Copy down the listing below exactly. Do not include pictures.

=-=-=-=-=

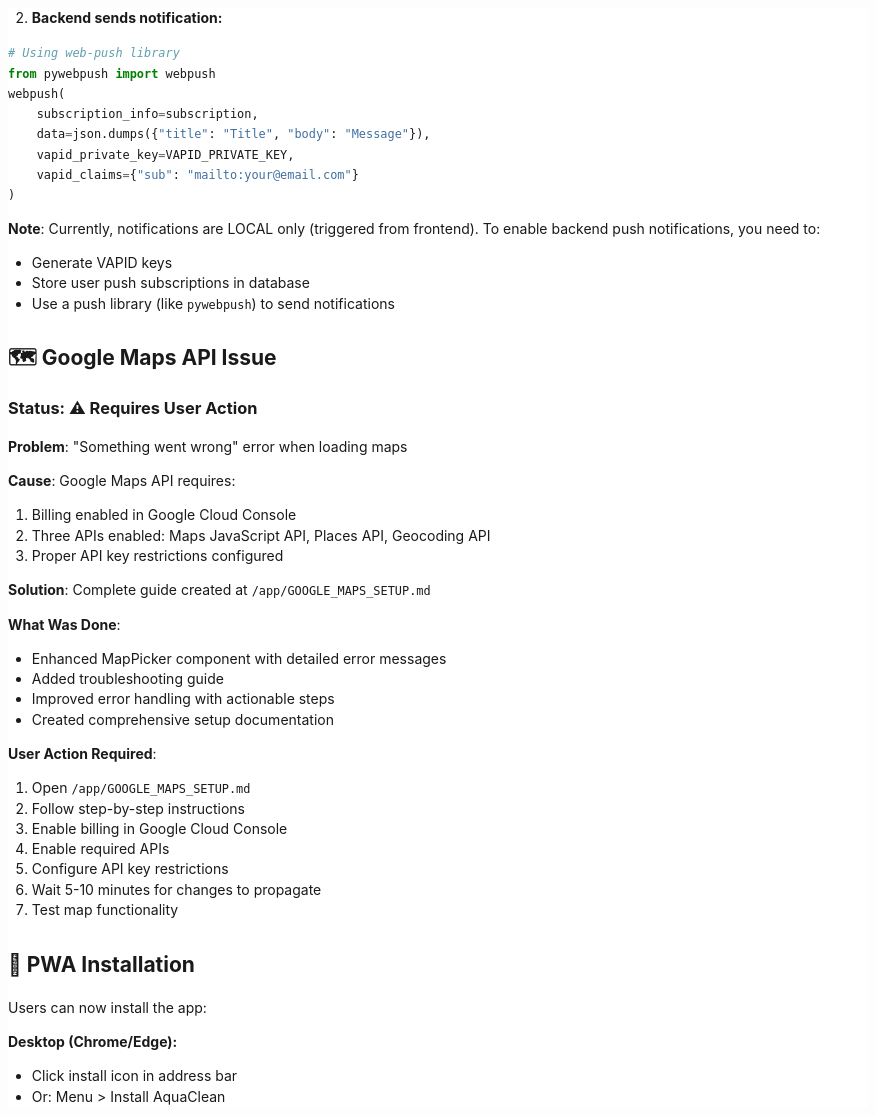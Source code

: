 2. **Backend sends notification:**
```python
# Using web-push library
from pywebpush import webpush
webpush(
    subscription_info=subscription,
    data=json.dumps({"title": "Title", "body": "Message"}),
    vapid_private_key=VAPID_PRIVATE_KEY,
    vapid_claims={"sub": "mailto:your@email.com"}
)
```

**Note**: Currently, notifications are LOCAL only (triggered from frontend). To enable backend push notifications, you need to:
- Generate VAPID keys
- Store user push subscriptions in database
- Use a push library (like `pywebpush`) to send notifications

## 🗺️ Google Maps API Issue

### Status: ⚠️ Requires User Action

**Problem**: "Something went wrong" error when loading maps

**Cause**: Google Maps API requires:
1. Billing enabled in Google Cloud Console
2. Three APIs enabled: Maps JavaScript API, Places API, Geocoding API
3. Proper API key restrictions configured

**Solution**: Complete guide created at `/app/GOOGLE_MAPS_SETUP.md`

**What Was Done**:
- Enhanced MapPicker component with detailed error messages
- Added troubleshooting guide
- Improved error handling with actionable steps
- Created comprehensive setup documentation

**User Action Required**:
1. Open `/app/GOOGLE_MAPS_SETUP.md`
2. Follow step-by-step instructions
3. Enable billing in Google Cloud Console
4. Enable required APIs
5. Configure API key restrictions
6. Wait 5-10 minutes for changes to propagate
7. Test map functionality

## 📱 PWA Installation

Users can now install the app:

**Desktop (Chrome/Edge):**
- Click install icon in address bar
- Or: Menu > Install AquaClean
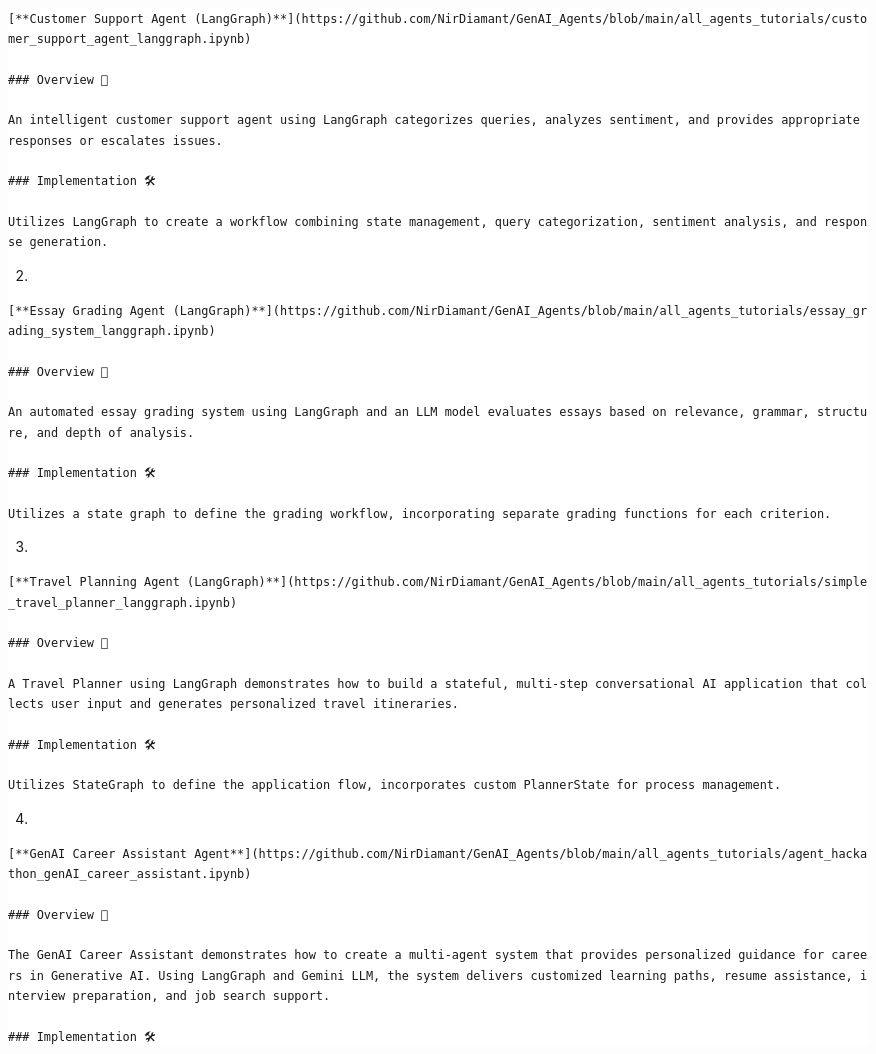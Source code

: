     [**Customer Support Agent (LangGraph)**](https://github.com/NirDiamant/GenAI_Agents/blob/main/all_agents_tutorials/customer_support_agent_langgraph.ipynb)
    
    ### Overview 🔎
    
    An intelligent customer support agent using LangGraph categorizes queries, analyzes sentiment, and provides appropriate responses or escalates issues.
    
    ### Implementation 🛠️
    
    Utilizes LangGraph to create a workflow combining state management, query categorization, sentiment analysis, and response generation.
    
2.     
    
    [**Essay Grading Agent (LangGraph)**](https://github.com/NirDiamant/GenAI_Agents/blob/main/all_agents_tutorials/essay_grading_system_langgraph.ipynb)
    
    ### Overview 🔎
    
    An automated essay grading system using LangGraph and an LLM model evaluates essays based on relevance, grammar, structure, and depth of analysis.
    
    ### Implementation 🛠️
    
    Utilizes a state graph to define the grading workflow, incorporating separate grading functions for each criterion.
    
3.     
    
    [**Travel Planning Agent (LangGraph)**](https://github.com/NirDiamant/GenAI_Agents/blob/main/all_agents_tutorials/simple_travel_planner_langgraph.ipynb)
    
    ### Overview 🔎
    
    A Travel Planner using LangGraph demonstrates how to build a stateful, multi-step conversational AI application that collects user input and generates personalized travel itineraries.
    
    ### Implementation 🛠️
    
    Utilizes StateGraph to define the application flow, incorporates custom PlannerState for process management.
    
4.       
    
    [**GenAI Career Assistant Agent**](https://github.com/NirDiamant/GenAI_Agents/blob/main/all_agents_tutorials/agent_hackathon_genAI_career_assistant.ipynb)
    
    ### Overview 🔎
    
    The GenAI Career Assistant demonstrates how to create a multi-agent system that provides personalized guidance for careers in Generative AI. Using LangGraph and Gemini LLM, the system delivers customized learning paths, resume assistance, interview preparation, and job search support.
    
    ### Implementation 🛠️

=-=-=-=-=

*ANSWER FOR THE TASK*:
Source code

: 2. **Backend sends notification:**
```python
# Using web-push library
from pywebpush import webpush
webpush(
    subscription_info=subscription,
    data=json.dumps({"title": "Title", "body": "Message"}),
    vapid_private_key=VAPID_PRIVATE_KEY,
    vapid_claims={"sub": "mailto:your@email.com"}
)
```

**Note**: Currently, notifications are LOCAL only (triggered from frontend). To enable backend push notifications, you need to:
- Generate VAPID keys
- Store user push subscriptions in database
- Use a push library (like `pywebpush`) to send notifications

## 🗺️ Google Maps API Issue

### Status: ⚠️ Requires User Action

**Problem**: "Something went wrong" error when loading maps

**Cause**: Google Maps API requires:
1. Billing enabled in Google Cloud Console
2. Three APIs enabled: Maps JavaScript API, Places API, Geocoding API
3. Proper API key restrictions configured

**Solution**: Complete guide created at `/app/GOOGLE_MAPS_SETUP.md`

**What Was Done**:
- Enhanced MapPicker component with detailed error messages
- Added troubleshooting guide
- Improved error handling with actionable steps
- Created comprehensive setup documentation

**User Action Required**:
1. Open `/app/GOOGLE_MAPS_SETUP.md`
2. Follow step-by-step instructions
3. Enable billing in Google Cloud Console
4. Enable required APIs
5. Configure API key restrictions
6. Wait 5-10 minutes for changes to propagate
7. Test map functionality

## 📱 PWA Installation

Users can now install the app:

**Desktop (Chrome/Edge):**
- Click install icon in address bar
- Or: Menu > Install AquaClean
Source code

:     [**Customer Support Agent (LangGraph)**](https://github.com/NirDiamant/GenAI_Agents/blob/main/all_agents_tutorials/customer_support_agent_langgraph.ipynb)
    
    ### Overview 🔎
    
    An intelligent customer support agent using LangGraph categorizes queries, analyzes sentiment, and provides appropriate responses or escalates issues.
    
    ### Implementation 🛠️
    
    Utilizes LangGraph to create a workflow combining state management, query categorization, sentiment analysis, and response generation.
    
2.     
    
    [**Essay Grading Agent (LangGraph)**](https://github.com/NirDiamant/GenAI_Agents/blob/main/all_agents_tutorials/essay_grading_system_langgraph.ipynb)
    
    ### Overview 🔎
    
    An automated essay grading system using LangGraph and an LLM model evaluates essays based on relevance, grammar, structure, and depth of analysis.
    
    ### Implementation 🛠️
    
    Utilizes a state graph to define the grading workflow, incorporating separate grading functions for each criterion.
    
3.     
    
    [**Travel Planning Agent (LangGraph)**](https://github.com/NirDiamant/GenAI_Agents/blob/main/all_agents_tutorials/simple_travel_planner_langgraph.ipynb)
    
    ### Overview 🔎
    
    A Travel Planner using LangGraph demonstrates how to build a stateful, multi-step conversational AI application that collects user input and generates personalized travel itineraries.
    
    ### Implementation 🛠️
    
    Utilizes StateGraph to define the application flow, incorporates custom PlannerState for process management.
    
4.       
    
    [**GenAI Career Assistant Agent**](https://github.com/NirDiamant/GenAI_Agents/blob/main/all_agents_tutorials/agent_hackathon_genAI_career_assistant.ipynb)
    
    ### Overview 🔎
    
    The GenAI Career Assistant demonstrates how to create a multi-agent system that provides personalized guidance for careers in Generative AI. Using LangGraph and Gemini LLM, the system delivers customized learning paths, resume assistance, interview preparation, and job search support.
    
    ### Implementation 🛠️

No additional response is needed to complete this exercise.